BEGIN Records for this exercise

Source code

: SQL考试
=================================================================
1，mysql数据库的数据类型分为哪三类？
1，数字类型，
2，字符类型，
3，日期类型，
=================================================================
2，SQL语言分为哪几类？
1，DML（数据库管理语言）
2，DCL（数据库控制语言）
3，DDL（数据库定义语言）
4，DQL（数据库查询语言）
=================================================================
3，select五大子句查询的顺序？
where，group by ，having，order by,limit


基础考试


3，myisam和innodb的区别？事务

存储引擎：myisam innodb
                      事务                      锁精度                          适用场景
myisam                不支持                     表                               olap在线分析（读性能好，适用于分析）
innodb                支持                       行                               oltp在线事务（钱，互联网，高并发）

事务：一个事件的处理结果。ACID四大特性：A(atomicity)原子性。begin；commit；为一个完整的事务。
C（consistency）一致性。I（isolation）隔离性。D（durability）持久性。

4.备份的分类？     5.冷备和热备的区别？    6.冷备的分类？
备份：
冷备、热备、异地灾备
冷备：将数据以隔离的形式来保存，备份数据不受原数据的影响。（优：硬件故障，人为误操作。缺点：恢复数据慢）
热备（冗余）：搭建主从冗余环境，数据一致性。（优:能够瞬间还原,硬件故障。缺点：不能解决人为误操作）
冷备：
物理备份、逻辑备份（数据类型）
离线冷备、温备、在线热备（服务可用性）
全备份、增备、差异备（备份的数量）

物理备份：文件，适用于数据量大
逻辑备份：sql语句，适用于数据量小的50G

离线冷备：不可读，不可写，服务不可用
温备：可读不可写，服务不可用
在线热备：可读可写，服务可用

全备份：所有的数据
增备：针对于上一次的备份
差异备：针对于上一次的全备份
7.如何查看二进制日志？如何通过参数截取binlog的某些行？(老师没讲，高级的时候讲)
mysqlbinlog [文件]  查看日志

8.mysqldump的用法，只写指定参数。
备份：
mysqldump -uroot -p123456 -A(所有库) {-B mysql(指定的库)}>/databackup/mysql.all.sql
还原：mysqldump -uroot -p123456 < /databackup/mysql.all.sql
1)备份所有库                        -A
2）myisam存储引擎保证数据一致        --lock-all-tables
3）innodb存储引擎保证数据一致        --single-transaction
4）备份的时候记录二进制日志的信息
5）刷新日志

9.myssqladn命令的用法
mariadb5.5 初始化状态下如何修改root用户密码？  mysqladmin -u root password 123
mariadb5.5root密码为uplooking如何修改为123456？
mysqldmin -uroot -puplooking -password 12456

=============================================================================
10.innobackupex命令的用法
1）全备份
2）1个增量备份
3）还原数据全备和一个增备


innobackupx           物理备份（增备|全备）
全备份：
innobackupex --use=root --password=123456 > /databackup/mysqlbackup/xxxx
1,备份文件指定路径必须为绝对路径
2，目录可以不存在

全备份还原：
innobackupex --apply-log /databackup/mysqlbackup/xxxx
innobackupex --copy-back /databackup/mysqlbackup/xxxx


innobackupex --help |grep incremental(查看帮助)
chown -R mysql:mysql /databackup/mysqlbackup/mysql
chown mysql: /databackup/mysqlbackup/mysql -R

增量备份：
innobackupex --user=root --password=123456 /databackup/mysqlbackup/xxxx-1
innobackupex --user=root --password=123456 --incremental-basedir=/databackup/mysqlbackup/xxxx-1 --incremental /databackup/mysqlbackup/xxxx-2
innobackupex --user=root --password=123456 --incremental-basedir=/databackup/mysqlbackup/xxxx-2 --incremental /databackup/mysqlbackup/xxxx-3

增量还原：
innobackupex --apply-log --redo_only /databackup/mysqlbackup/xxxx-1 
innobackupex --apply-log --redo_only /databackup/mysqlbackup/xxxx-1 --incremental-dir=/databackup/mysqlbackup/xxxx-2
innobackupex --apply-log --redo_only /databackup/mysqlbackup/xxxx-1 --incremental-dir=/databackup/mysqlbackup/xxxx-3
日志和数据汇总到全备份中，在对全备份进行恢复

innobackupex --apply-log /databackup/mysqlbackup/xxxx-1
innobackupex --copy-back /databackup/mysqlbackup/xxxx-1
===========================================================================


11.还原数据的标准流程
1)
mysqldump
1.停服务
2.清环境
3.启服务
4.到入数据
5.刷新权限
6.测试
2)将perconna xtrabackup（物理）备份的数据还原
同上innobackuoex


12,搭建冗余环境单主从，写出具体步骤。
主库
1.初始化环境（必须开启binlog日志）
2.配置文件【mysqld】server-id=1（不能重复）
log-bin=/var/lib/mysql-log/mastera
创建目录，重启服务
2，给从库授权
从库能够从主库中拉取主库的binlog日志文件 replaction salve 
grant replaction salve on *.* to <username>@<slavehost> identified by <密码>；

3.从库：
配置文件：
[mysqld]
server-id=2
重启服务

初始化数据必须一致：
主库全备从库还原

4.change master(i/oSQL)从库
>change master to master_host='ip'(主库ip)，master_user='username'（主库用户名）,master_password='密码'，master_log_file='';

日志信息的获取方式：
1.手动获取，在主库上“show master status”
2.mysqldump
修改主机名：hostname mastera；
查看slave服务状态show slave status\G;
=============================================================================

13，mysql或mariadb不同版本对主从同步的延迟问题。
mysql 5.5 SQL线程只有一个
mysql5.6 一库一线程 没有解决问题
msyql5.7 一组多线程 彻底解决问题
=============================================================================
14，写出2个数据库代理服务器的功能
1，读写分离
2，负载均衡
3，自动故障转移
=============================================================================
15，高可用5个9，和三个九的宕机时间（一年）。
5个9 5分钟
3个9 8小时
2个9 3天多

END Records for this exercise

What to produce — Return all lines above that mention the word "server".

Result of this exercise —
2.配置文件【mysqld】server-id=1（不能重复）
server-id=2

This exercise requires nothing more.